Task goal: Filter the entries, keeping every line with the string "kframe".

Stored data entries
◇ ◇ ◇ ◇ ◇
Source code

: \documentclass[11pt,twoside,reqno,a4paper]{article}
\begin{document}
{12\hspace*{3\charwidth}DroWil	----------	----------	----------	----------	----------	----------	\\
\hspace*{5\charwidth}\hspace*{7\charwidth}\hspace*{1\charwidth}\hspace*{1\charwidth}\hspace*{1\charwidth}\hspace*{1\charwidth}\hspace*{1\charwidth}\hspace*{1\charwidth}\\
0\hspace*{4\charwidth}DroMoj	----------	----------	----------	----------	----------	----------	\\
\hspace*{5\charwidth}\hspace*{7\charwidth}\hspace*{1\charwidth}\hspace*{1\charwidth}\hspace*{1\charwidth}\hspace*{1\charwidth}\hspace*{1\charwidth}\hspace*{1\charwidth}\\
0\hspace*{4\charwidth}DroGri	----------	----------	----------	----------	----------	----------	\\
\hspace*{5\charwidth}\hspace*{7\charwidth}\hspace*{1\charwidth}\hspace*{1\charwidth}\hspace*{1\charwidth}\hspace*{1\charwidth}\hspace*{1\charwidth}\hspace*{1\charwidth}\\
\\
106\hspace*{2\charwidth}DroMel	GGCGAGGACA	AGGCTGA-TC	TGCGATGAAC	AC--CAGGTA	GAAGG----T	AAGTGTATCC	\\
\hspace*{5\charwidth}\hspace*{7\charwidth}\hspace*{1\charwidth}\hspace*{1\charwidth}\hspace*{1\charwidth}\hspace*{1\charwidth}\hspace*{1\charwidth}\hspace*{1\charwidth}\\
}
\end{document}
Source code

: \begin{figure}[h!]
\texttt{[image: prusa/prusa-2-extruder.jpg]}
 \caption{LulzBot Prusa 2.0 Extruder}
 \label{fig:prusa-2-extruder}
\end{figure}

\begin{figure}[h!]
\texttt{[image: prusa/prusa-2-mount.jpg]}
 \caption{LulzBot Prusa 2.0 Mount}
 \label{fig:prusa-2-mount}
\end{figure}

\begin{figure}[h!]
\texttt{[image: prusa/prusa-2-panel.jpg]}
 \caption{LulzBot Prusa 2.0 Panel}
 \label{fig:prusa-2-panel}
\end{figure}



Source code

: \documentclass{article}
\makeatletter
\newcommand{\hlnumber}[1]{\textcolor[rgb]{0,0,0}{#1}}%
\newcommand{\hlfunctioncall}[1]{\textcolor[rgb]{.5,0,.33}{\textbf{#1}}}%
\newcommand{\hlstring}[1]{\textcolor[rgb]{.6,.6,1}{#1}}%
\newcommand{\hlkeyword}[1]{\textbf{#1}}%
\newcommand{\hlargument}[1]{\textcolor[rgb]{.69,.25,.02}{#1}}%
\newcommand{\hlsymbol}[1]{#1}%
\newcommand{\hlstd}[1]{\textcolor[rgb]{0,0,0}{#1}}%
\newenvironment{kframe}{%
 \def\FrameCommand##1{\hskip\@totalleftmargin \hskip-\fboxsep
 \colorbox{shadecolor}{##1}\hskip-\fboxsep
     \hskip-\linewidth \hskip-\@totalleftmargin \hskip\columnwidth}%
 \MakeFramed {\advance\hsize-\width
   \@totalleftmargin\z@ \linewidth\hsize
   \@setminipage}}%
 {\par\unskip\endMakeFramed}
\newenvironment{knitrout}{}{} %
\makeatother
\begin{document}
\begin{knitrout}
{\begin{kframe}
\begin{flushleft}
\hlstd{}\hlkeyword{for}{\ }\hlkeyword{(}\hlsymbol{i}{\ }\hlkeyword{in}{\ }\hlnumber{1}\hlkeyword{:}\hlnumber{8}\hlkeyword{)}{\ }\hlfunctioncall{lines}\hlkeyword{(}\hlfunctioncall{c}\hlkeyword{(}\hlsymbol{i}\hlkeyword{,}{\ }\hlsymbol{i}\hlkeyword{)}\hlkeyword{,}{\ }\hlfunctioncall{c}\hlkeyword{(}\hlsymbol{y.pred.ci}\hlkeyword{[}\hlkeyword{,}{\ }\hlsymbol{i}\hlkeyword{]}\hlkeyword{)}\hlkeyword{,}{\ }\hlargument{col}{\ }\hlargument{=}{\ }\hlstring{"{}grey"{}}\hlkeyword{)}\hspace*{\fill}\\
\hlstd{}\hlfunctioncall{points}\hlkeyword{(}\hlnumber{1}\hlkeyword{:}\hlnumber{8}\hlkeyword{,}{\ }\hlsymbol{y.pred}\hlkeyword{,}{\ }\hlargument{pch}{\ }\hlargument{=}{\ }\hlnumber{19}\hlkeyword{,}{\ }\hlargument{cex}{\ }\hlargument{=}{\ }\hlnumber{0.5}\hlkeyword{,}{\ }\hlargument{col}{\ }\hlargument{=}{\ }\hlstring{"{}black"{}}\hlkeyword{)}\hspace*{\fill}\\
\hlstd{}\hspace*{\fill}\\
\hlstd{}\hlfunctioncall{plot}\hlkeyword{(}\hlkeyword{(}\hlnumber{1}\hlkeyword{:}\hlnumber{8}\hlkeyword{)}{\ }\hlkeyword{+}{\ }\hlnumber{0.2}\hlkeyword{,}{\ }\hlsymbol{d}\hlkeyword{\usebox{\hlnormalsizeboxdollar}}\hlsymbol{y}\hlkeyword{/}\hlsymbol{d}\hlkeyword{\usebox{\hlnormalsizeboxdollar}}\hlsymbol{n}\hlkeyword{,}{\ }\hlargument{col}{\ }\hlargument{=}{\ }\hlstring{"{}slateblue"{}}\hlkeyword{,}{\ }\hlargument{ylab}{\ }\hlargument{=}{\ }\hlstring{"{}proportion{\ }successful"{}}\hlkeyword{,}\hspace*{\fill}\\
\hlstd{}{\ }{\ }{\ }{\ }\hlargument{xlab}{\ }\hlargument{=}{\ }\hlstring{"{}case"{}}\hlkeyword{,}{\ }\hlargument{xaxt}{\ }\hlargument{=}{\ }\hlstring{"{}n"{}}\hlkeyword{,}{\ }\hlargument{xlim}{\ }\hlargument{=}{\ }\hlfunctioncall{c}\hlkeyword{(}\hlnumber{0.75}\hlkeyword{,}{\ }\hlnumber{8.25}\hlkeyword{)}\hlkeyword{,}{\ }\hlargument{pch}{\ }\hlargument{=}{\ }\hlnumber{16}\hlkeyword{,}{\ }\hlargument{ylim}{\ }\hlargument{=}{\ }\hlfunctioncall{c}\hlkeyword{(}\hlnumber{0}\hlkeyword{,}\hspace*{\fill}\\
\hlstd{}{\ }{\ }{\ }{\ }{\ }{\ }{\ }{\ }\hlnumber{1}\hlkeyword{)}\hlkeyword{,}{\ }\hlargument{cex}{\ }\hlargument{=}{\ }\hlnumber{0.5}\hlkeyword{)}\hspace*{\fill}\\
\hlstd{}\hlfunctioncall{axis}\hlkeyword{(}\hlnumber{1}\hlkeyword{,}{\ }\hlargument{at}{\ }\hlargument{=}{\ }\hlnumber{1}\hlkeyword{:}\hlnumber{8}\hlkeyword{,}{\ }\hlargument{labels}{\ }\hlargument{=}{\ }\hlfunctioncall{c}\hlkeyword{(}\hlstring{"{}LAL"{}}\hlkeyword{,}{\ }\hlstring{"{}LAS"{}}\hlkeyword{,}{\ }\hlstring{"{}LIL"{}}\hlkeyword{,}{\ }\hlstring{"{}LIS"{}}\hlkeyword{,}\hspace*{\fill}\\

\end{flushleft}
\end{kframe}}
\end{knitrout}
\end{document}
◇ ◇ ◇ ◇ ◇
Response area:
\newenvironment{kframe}{%
{\begin{kframe}
\end{kframe}}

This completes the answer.